**What you will do:** Each entry below is to be given again word for word, with no pictures.

**Dataset entries:**
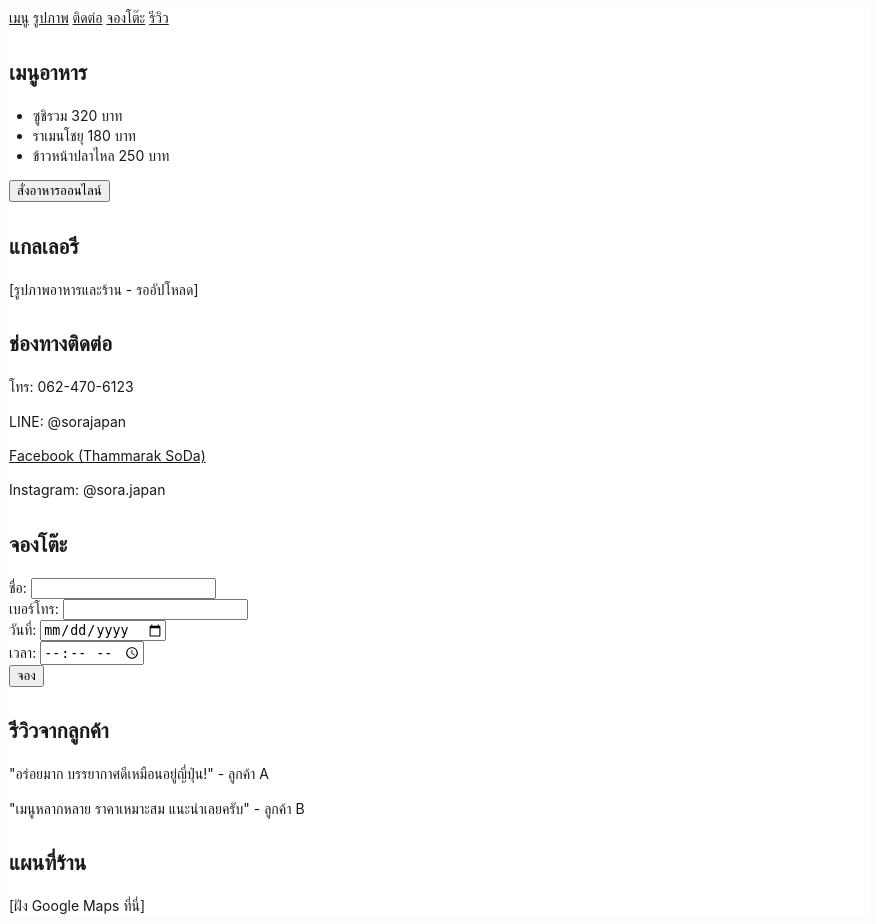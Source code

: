   <nav>
    <a href="#menu">เมนู</a>
    <a href="#gallery">รูปภาพ</a>
    <a href="#contact">ติดต่อ</a>
    <a href="#booking">จองโต๊ะ</a>
    <a href="#reviews">รีวิว</a>
  </nav>

  <section id="menu">
    <h2>เมนูอาหาร</h2>
    <ul>
      <li>ซูชิรวม 320 บาท</li>
      <li>ราเมนโชยุ 180 บาท</li>
      <li>ข้าวหน้าปลาไหล 250 บาท</li>
    </ul>
    <div class="cta">
      <button>สั่งอาหารออนไลน์</button>
    </div>
  </section>

  <section id="gallery">
    <h2>แกลเลอรี</h2>
    <p>[รูปภาพอาหารและร้าน - รออัปโหลด]</p>
  </section>

  <section id="contact">
    <h2>ช่องทางติดต่อ</h2>
    <p>โทร: 062-470-6123</p>
    <p>LINE: @sorajapan</p>
<a href="https://facebook.com/ThammarakSoDa" target="_blank" rel="noopener">Facebook (Thammarak SoDa)</a>
    <p>Instagram: @sora.japan</p>
  </section>

  <section id="booking">
    <h2>จองโต๊ะ</h2>
    <form>
      <label>ชื่อ: <input type="text" name="name" /></label><br />
      <label>เบอร์โทร: <input type="tel" name="phone" /></label><br />
      <label>วันที่: <input type="date" name="date" /></label><br />
      <label>เวลา: <input type="time" name="time" /></label><br />
      <button type="submit">จอง</button>
    </form>
  </section>

  <section id="reviews">
    <h2>รีวิวจากลูกค้า</h2>
    <p>"อร่อยมาก บรรยากาศดีเหมือนอยู่ญี่ปุ่น!" - ลูกค้า A</p>
    <p>"เมนูหลากหลาย ราคาเหมาะสม แนะนำเลยครับ" - ลูกค้า B</p>
  </section>

  <section id="map">
    <h2>แผนที่ร้าน</h2>
    <p>[ฝัง Google Maps ที่นี่]</p>
  </section>
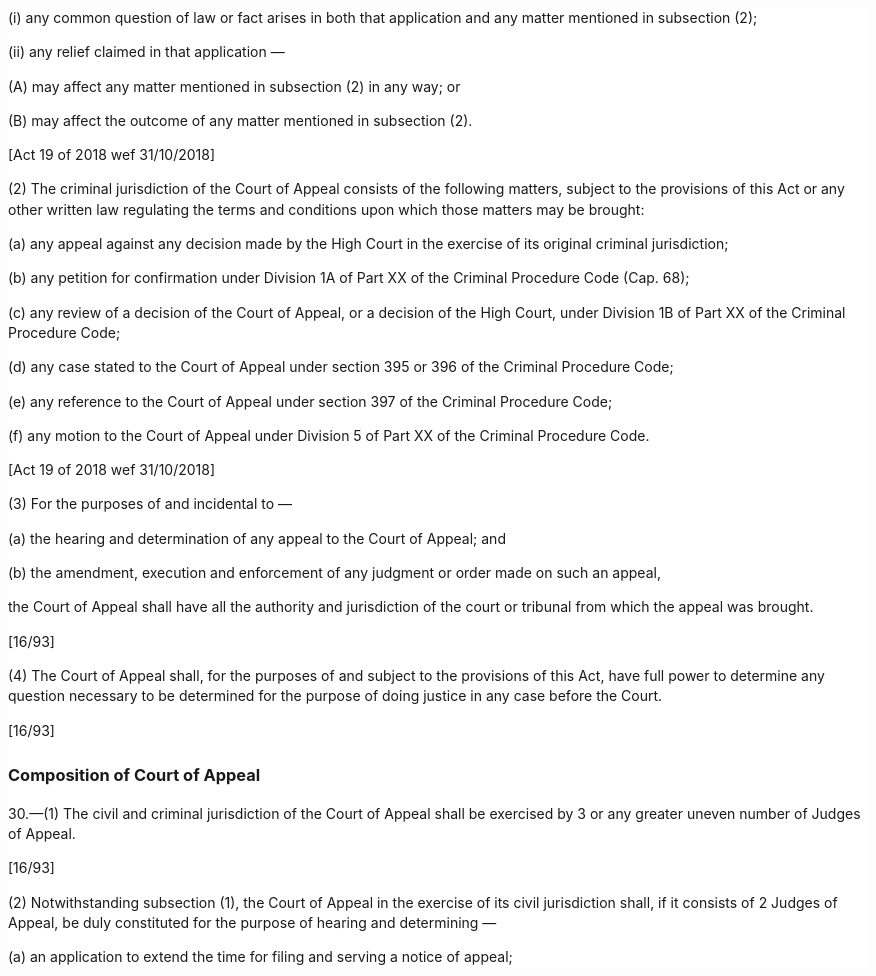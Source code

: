 (i) any common question of law or fact arises in both that application and any matter mentioned in subsection (2);

(ii) any relief claimed in that application —

(A) may affect any matter mentioned in subsection (2) in any way; or

(B) may affect the outcome of any matter mentioned in subsection (2).

[Act 19 of 2018 wef 31/10/2018]

(2) The criminal jurisdiction of the Court of Appeal consists of the following matters, subject to the provisions of this Act or any other written law regulating the terms and conditions upon which those matters may be brought:

(a) any appeal against any decision made by the High Court in the exercise of its original criminal jurisdiction;

(b) any petition for confirmation under Division 1A of Part XX of the Criminal Procedure Code (Cap. 68);

(c) any review of a decision of the Court of Appeal, or a decision of the High Court, under Division 1B of Part XX of the Criminal Procedure Code;

(d) any case stated to the Court of Appeal under section 395 or 396 of the Criminal Procedure Code;

(e) any reference to the Court of Appeal under section 397 of the Criminal Procedure Code;

(f) any motion to the Court of Appeal under Division 5 of Part XX of the Criminal Procedure Code.

[Act 19 of 2018 wef 31/10/2018]

(3) For the purposes of and incidental to —

(a) the hearing and determination of any appeal to the Court of Appeal; and

(b) the amendment, execution and enforcement of any judgment or order made on such an appeal,

the Court of Appeal shall have all the authority and jurisdiction of the court or tribunal from which the appeal was brought.

[16/93]

(4) The Court of Appeal shall, for the purposes of and subject to the provisions of this Act, have full power to determine any question necessary to be determined for the purpose of doing justice in any case before the Court.

[16/93]

### Composition of Court of Appeal

30\.—(1) The civil and criminal jurisdiction of the Court of Appeal shall be exercised by 3 or any greater uneven number of Judges of Appeal.

[16/93]

(2) Notwithstanding subsection (1), the Court of Appeal in the exercise of its civil jurisdiction shall, if it consists of 2 Judges of Appeal, be duly constituted for the purpose of hearing and determining —

(a) an application to extend the time for filing and serving a notice of appeal;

**Response to this task:**
Source code

:   <nav>
    <a href="#menu">เมนู</a>
    <a href="#gallery">รูปภาพ</a>
    <a href="#contact">ติดต่อ</a>
    <a href="#booking">จองโต๊ะ</a>
    <a href="#reviews">รีวิว</a>
  </nav>

  <section id="menu">
    <h2>เมนูอาหาร</h2>
    <ul>
      <li>ซูชิรวม 320 บาท</li>
      <li>ราเมนโชยุ 180 บาท</li>
      <li>ข้าวหน้าปลาไหล 250 บาท</li>
    </ul>
    <div class="cta">
      <button>สั่งอาหารออนไลน์</button>
    </div>
  </section>

  <section id="gallery">
    <h2>แกลเลอรี</h2>
    <p>[รูปภาพอาหารและร้าน - รออัปโหลด]</p>
  </section>

  <section id="contact">
    <h2>ช่องทางติดต่อ</h2>
    <p>โทร: 062-470-6123</p>
    <p>LINE: @sorajapan</p>
<a href="https://facebook.com/ThammarakSoDa" target="_blank" rel="noopener">Facebook (Thammarak SoDa)</a>
    <p>Instagram: @sora.japan</p>
  </section>

  <section id="booking">
    <h2>จองโต๊ะ</h2>
    <form>
      <label>ชื่อ: <input type="text" name="name" /></label><br />
      <label>เบอร์โทร: <input type="tel" name="phone" /></label><br />
      <label>วันที่: <input type="date" name="date" /></label><br />
      <label>เวลา: <input type="time" name="time" /></label><br />
      <button type="submit">จอง</button>
    </form>
  </section>

  <section id="reviews">
    <h2>รีวิวจากลูกค้า</h2>
    <p>"อร่อยมาก บรรยากาศดีเหมือนอยู่ญี่ปุ่น!" - ลูกค้า A</p>
    <p>"เมนูหลากหลาย ราคาเหมาะสม แนะนำเลยครับ" - ลูกค้า B</p>
  </section>

  <section id="map">
    <h2>แผนที่ร้าน</h2>
    <p>[ฝัง Google Maps ที่นี่]</p>
  </section>
Source code

: (i) any common question of law or fact arises in both that application and any matter mentioned in subsection (2);

(ii) any relief claimed in that application —

(A) may affect any matter mentioned in subsection (2) in any way; or

(B) may affect the outcome of any matter mentioned in subsection (2).

[Act 19 of 2018 wef 31/10/2018]

(2) The criminal jurisdiction of the Court of Appeal consists of the following matters, subject to the provisions of this Act or any other written law regulating the terms and conditions upon which those matters may be brought:

(a) any appeal against any decision made by the High Court in the exercise of its original criminal jurisdiction;

(b) any petition for confirmation under Division 1A of Part XX of the Criminal Procedure Code (Cap. 68);

(c) any review of a decision of the Court of Appeal, or a decision of the High Court, under Division 1B of Part XX of the Criminal Procedure Code;

(d) any case stated to the Court of Appeal under section 395 or 396 of the Criminal Procedure Code;

(e) any reference to the Court of Appeal under section 397 of the Criminal Procedure Code;

(f) any motion to the Court of Appeal under Division 5 of Part XX of the Criminal Procedure Code.

[Act 19 of 2018 wef 31/10/2018]

(3) For the purposes of and incidental to —

(a) the hearing and determination of any appeal to the Court of Appeal; and

(b) the amendment, execution and enforcement of any judgment or order made on such an appeal,

the Court of Appeal shall have all the authority and jurisdiction of the court or tribunal from which the appeal was brought.

[16/93]

(4) The Court of Appeal shall, for the purposes of and subject to the provisions of this Act, have full power to determine any question necessary to be determined for the purpose of doing justice in any case before the Court.

[16/93]

### Composition of Court of Appeal

30\.—(1) The civil and criminal jurisdiction of the Court of Appeal shall be exercised by 3 or any greater uneven number of Judges of Appeal.

[16/93]

(2) Notwithstanding subsection (1), the Court of Appeal in the exercise of its civil jurisdiction shall, if it consists of 2 Judges of Appeal, be duly constituted for the purpose of hearing and determining —

(a) an application to extend the time for filing and serving a notice of appeal;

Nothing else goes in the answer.